---------- Provided records ----------

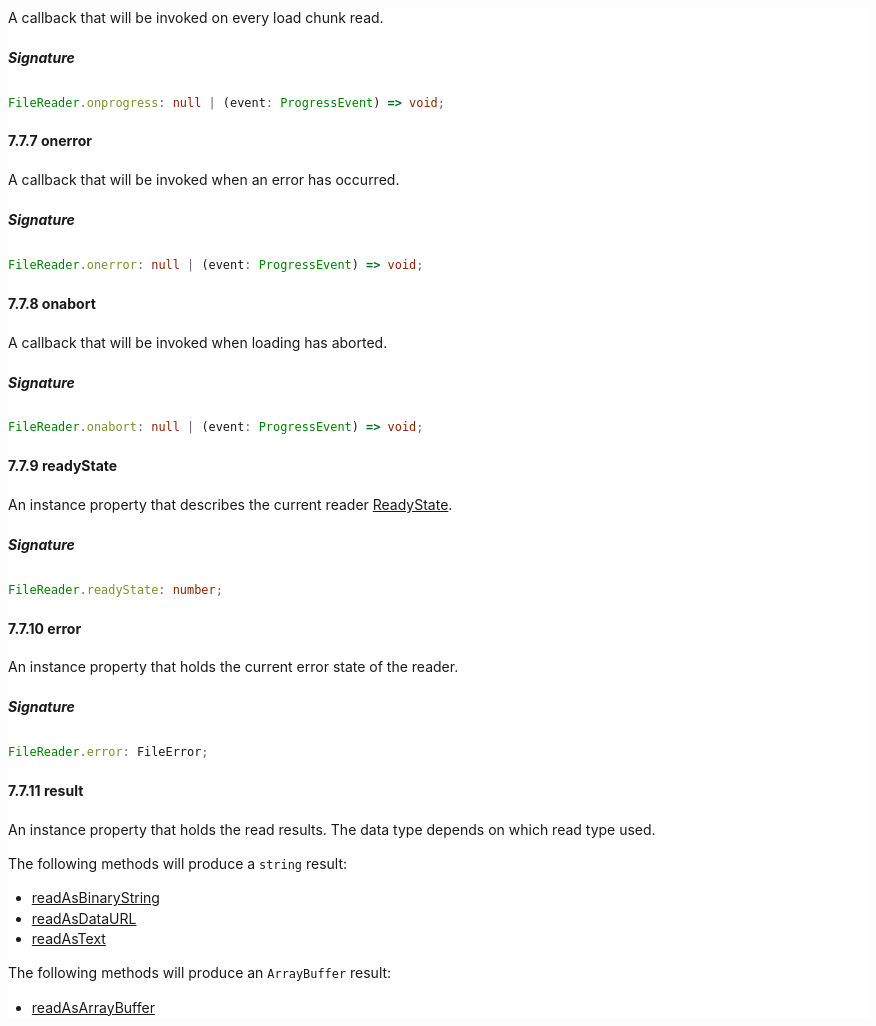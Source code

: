 A callback that will be invoked on every load chunk read.

##### Signature

```typescript
FileReader.onprogress: null | (event: ProgressEvent) => void;
```

#### 7.7.7 onerror

A callback that will be invoked when an error has occurred.

##### Signature

```typescript
FileReader.onerror: null | (event: ProgressEvent) => void;
```

#### 7.7.8 onabort

A callback that will be invoked when loading has aborted.

##### Signature

```typescript
FileReader.onabort: null | (event: ProgressEvent) => void;
```

#### 7.7.9 readyState

An instance property that describes the current reader [ReadyState](#680-reader-ready-states).

##### Signature

```typescript
FileReader.readyState: number;
```

#### 7.7.10 error

An instance property that holds the current error state of the reader.

##### Signature

```typescript
FileReader.error: FileError;
```

#### 7.7.11 result

An instance property that holds the read results.
The data type depends on which read type used.

The following methods will produce a `string` result:
- [readAsBinaryString](#6715-readasbinarystring)
- [readAsDataURL](#6714-readasdataurl)
- [readAsText](#6713-readastext)

The following methods will produce an `ArrayBuffer` result:
- [readAsArrayBuffer](#6716-readasarraybuffer)

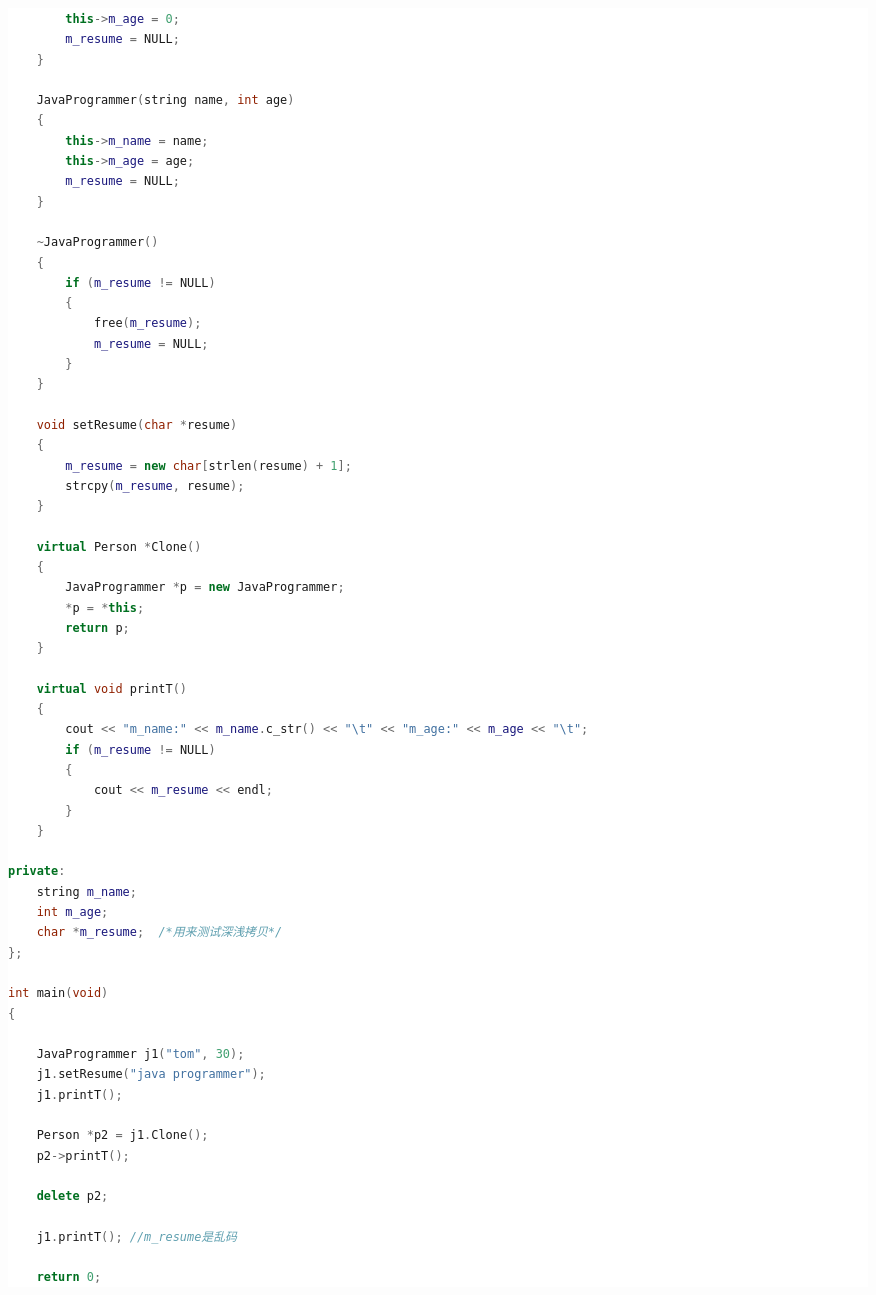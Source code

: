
 ```c++
		this->m_age = 0;
		m_resume = NULL;
	} 
		
	JavaProgrammer(string name, int age)
	{
		this->m_name = name;
		this->m_age = age;
		m_resume = NULL;
	} 
	
	~JavaProgrammer()
	{
		if (m_resume != NULL)
		{
			free(m_resume);
			m_resume = NULL;
		}
	} 
	
	void setResume(char *resume)
	{
		m_resume = new char[strlen(resume) + 1];
		strcpy(m_resume, resume);
	}

	virtual Person *Clone()
	{
		JavaProgrammer *p = new JavaProgrammer;
		*p = *this;
		return p;
	} 
	
    virtual void printT()
	{
		cout << "m_name:" << m_name.c_str() << "\t" << "m_age:" << m_age << "\t";
		if (m_resume != NULL)
		{
			cout << m_resume << endl;
		}
	}

private:
	string m_name;
	int m_age;
	char *m_resume;  /*用来测试深浅拷贝*/
};

int main(void)
{

	JavaProgrammer j1("tom", 30);
	j1.setResume("java programmer");
	j1.printT();

	Person *p2 = j1.Clone();
	p2->printT();

	delete p2;

	j1.printT(); //m_resume是乱码

    return 0;
```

----------

Your objective:
Each of the entries above must be output exactly, with none of the pictures.

Response area:
Source code

: A callback that will be invoked on every load chunk read.

##### Signature

```typescript
FileReader.onprogress: null | (event: ProgressEvent) => void;
```

#### 7.7.7 onerror

A callback that will be invoked when an error has occurred.

##### Signature

```typescript
FileReader.onerror: null | (event: ProgressEvent) => void;
```

#### 7.7.8 onabort

A callback that will be invoked when loading has aborted.

##### Signature

```typescript
FileReader.onabort: null | (event: ProgressEvent) => void;
```

#### 7.7.9 readyState

An instance property that describes the current reader [ReadyState](#680-reader-ready-states).

##### Signature

```typescript
FileReader.readyState: number;
```

#### 7.7.10 error

An instance property that holds the current error state of the reader.

##### Signature

```typescript
FileReader.error: FileError;
```

#### 7.7.11 result

An instance property that holds the read results.
The data type depends on which read type used.

The following methods will produce a `string` result:
- [readAsBinaryString](#6715-readasbinarystring)
- [readAsDataURL](#6714-readasdataurl)
- [readAsText](#6713-readastext)

The following methods will produce an `ArrayBuffer` result:
- [readAsArrayBuffer](#6716-readasarraybuffer)

Source code

:
 ```c++
		this->m_age = 0;
		m_resume = NULL;
	} 
		
	JavaProgrammer(string name, int age)
	{
		this->m_name = name;
		this->m_age = age;
		m_resume = NULL;
	} 
	
	~JavaProgrammer()
	{
		if (m_resume != NULL)
		{
			free(m_resume);
			m_resume = NULL;
		}
	} 
	
	void setResume(char *resume)
	{
		m_resume = new char[strlen(resume) + 1];
		strcpy(m_resume, resume);
	}

	virtual Person *Clone()
	{
		JavaProgrammer *p = new JavaProgrammer;
		*p = *this;
		return p;
	} 
	
    virtual void printT()
	{
		cout << "m_name:" << m_name.c_str() << "\t" << "m_age:" << m_age << "\t";
		if (m_resume != NULL)
		{
			cout << m_resume << endl;
		}
	}

private:
	string m_name;
	int m_age;
	char *m_resume;  /*用来测试深浅拷贝*/
};

int main(void)
{

	JavaProgrammer j1("tom", 30);
	j1.setResume("java programmer");
	j1.printT();

	Person *p2 = j1.Clone();
	p2->printT();

	delete p2;

	j1.printT(); //m_resume是乱码

    return 0;
```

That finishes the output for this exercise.